Required work: Give back the whole listing exactly as written, pictures excluded.

Supplied information:
-*-*-

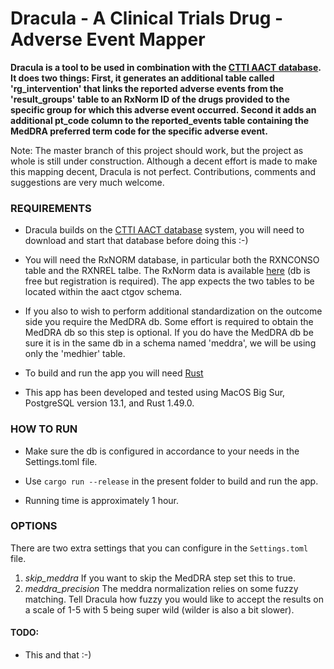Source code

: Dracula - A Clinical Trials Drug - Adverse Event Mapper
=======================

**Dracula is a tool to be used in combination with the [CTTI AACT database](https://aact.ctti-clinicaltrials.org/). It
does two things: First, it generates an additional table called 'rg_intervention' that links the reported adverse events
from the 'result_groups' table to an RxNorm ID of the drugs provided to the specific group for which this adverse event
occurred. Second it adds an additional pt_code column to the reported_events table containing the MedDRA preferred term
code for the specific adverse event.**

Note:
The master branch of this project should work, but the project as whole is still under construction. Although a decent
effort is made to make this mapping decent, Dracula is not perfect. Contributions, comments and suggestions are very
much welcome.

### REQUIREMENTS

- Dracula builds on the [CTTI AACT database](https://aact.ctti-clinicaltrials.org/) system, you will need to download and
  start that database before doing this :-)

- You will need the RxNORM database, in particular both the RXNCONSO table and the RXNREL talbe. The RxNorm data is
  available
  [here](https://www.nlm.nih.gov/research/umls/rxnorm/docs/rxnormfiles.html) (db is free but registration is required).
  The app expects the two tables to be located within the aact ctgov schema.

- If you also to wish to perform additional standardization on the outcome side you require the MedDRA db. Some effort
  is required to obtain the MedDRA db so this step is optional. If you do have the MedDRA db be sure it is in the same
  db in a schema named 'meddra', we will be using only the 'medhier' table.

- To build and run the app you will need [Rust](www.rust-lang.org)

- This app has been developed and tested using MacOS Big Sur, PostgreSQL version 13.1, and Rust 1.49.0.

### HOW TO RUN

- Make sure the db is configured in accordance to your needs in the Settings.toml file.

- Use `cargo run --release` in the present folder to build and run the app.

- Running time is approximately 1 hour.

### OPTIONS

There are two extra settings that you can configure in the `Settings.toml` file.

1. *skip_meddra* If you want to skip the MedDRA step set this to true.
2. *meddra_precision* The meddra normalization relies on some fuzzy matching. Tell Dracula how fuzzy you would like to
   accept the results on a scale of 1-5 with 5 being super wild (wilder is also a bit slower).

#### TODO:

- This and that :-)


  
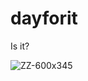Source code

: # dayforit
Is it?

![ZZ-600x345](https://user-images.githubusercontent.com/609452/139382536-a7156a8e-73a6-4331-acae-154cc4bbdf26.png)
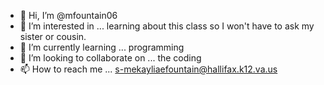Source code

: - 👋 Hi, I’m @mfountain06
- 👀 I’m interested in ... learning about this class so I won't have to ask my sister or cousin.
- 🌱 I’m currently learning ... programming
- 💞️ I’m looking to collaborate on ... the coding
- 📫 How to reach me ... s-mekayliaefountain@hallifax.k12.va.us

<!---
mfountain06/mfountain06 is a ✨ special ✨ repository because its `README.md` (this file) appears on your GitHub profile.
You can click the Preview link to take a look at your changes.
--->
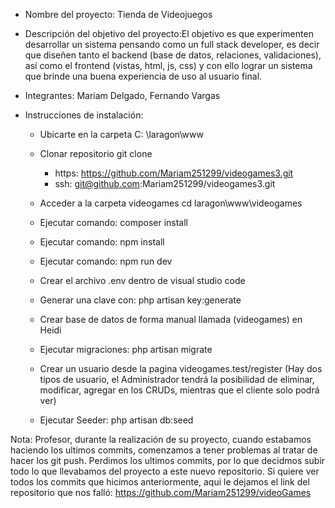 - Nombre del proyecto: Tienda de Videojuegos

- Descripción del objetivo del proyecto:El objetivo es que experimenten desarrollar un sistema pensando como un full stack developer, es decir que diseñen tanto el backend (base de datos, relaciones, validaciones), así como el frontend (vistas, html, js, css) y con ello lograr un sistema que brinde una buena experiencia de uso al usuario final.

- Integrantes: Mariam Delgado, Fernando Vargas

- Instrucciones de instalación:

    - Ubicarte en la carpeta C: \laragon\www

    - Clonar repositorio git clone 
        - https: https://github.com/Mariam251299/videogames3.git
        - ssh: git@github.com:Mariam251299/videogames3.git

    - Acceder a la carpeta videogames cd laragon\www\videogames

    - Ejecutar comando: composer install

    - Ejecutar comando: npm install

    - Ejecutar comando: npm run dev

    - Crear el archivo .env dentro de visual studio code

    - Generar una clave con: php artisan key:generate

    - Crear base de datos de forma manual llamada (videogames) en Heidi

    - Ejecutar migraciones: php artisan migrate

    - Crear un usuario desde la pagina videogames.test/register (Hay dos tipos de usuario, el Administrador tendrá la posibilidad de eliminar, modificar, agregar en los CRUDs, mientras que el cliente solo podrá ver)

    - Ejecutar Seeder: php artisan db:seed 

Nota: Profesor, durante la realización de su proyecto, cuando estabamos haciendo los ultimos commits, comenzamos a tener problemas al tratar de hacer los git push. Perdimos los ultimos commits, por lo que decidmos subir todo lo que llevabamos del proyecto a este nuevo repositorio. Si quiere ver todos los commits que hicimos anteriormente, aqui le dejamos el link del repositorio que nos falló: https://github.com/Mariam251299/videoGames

-*-*-

Response:
Source code

: Dracula - A Clinical Trials Drug - Adverse Event Mapper
=======================

**Dracula is a tool to be used in combination with the [CTTI AACT database](https://aact.ctti-clinicaltrials.org/). It
does two things: First, it generates an additional table called 'rg_intervention' that links the reported adverse events
from the 'result_groups' table to an RxNorm ID of the drugs provided to the specific group for which this adverse event
occurred. Second it adds an additional pt_code column to the reported_events table containing the MedDRA preferred term
code for the specific adverse event.**

Note:
The master branch of this project should work, but the project as whole is still under construction. Although a decent
effort is made to make this mapping decent, Dracula is not perfect. Contributions, comments and suggestions are very
much welcome.

### REQUIREMENTS

- Dracula builds on the [CTTI AACT database](https://aact.ctti-clinicaltrials.org/) system, you will need to download and
  start that database before doing this :-)

- You will need the RxNORM database, in particular both the RXNCONSO table and the RXNREL talbe. The RxNorm data is
  available
  [here](https://www.nlm.nih.gov/research/umls/rxnorm/docs/rxnormfiles.html) (db is free but registration is required).
  The app expects the two tables to be located within the aact ctgov schema.

- If you also to wish to perform additional standardization on the outcome side you require the MedDRA db. Some effort
  is required to obtain the MedDRA db so this step is optional. If you do have the MedDRA db be sure it is in the same
  db in a schema named 'meddra', we will be using only the 'medhier' table.

- To build and run the app you will need [Rust](www.rust-lang.org)

- This app has been developed and tested using MacOS Big Sur, PostgreSQL version 13.1, and Rust 1.49.0.

### HOW TO RUN

- Make sure the db is configured in accordance to your needs in the Settings.toml file.

- Use `cargo run --release` in the present folder to build and run the app.

- Running time is approximately 1 hour.

### OPTIONS

There are two extra settings that you can configure in the `Settings.toml` file.

1. *skip_meddra* If you want to skip the MedDRA step set this to true.
2. *meddra_precision* The meddra normalization relies on some fuzzy matching. Tell Dracula how fuzzy you would like to
   accept the results on a scale of 1-5 with 5 being super wild (wilder is also a bit slower).

#### TODO:

- This and that :-)


  
Source code

: # dayforit
Is it?

![ZZ-600x345](https://user-images.githubusercontent.com/609452/139382536-a7156a8e-73a6-4331-acae-154cc4bbdf26.png)
Source code

: - 👋 Hi, I’m @mfountain06
- 👀 I’m interested in ... learning about this class so I won't have to ask my sister or cousin.
- 🌱 I’m currently learning ... programming
- 💞️ I’m looking to collaborate on ... the coding
- 📫 How to reach me ... s-mekayliaefountain@hallifax.k12.va.us

<!---
mfountain06/mfountain06 is a ✨ special ✨ repository because its `README.md` (this file) appears on your GitHub profile.
You can click the Preview link to take a look at your changes.
--->
 - Nombre del proyecto: Tienda de Videojuegos

- Descripción del objetivo del proyecto:El objetivo es que experimenten desarrollar un sistema pensando como un full stack developer, es decir que diseñen tanto el backend (base de datos, relaciones, validaciones), así como el frontend (vistas, html, js, css) y con ello lograr un sistema que brinde una buena experiencia de uso al usuario final.

- Integrantes: Mariam Delgado, Fernando Vargas

- Instrucciones de instalación:

    - Ubicarte en la carpeta C: \laragon\www

    - Clonar repositorio git clone 
        - https: https://github.com/Mariam251299/videogames3.git
        - ssh: git@github.com:Mariam251299/videogames3.git

    - Acceder a la carpeta videogames cd laragon\www\videogames

    - Ejecutar comando: composer install

    - Ejecutar comando: npm install

    - Ejecutar comando: npm run dev

    - Crear el archivo .env dentro de visual studio code

    - Generar una clave con: php artisan key:generate

    - Crear base de datos de forma manual llamada (videogames) en Heidi

    - Ejecutar migraciones: php artisan migrate

    - Crear un usuario desde la pagina videogames.test/register (Hay dos tipos de usuario, el Administrador tendrá la posibilidad de eliminar, modificar, agregar en los CRUDs, mientras que el cliente solo podrá ver)

    - Ejecutar Seeder: php artisan db:seed 

Nota: Profesor, durante la realización de su proyecto, cuando estabamos haciendo los ultimos commits, comenzamos a tener problemas al tratar de hacer los git push. Perdimos los ultimos commits, por lo que decidmos subir todo lo que llevabamos del proyecto a este nuevo repositorio. Si quiere ver todos los commits que hicimos anteriormente, aqui le dejamos el link del repositorio que nos falló: https://github.com/Mariam251299/videoGames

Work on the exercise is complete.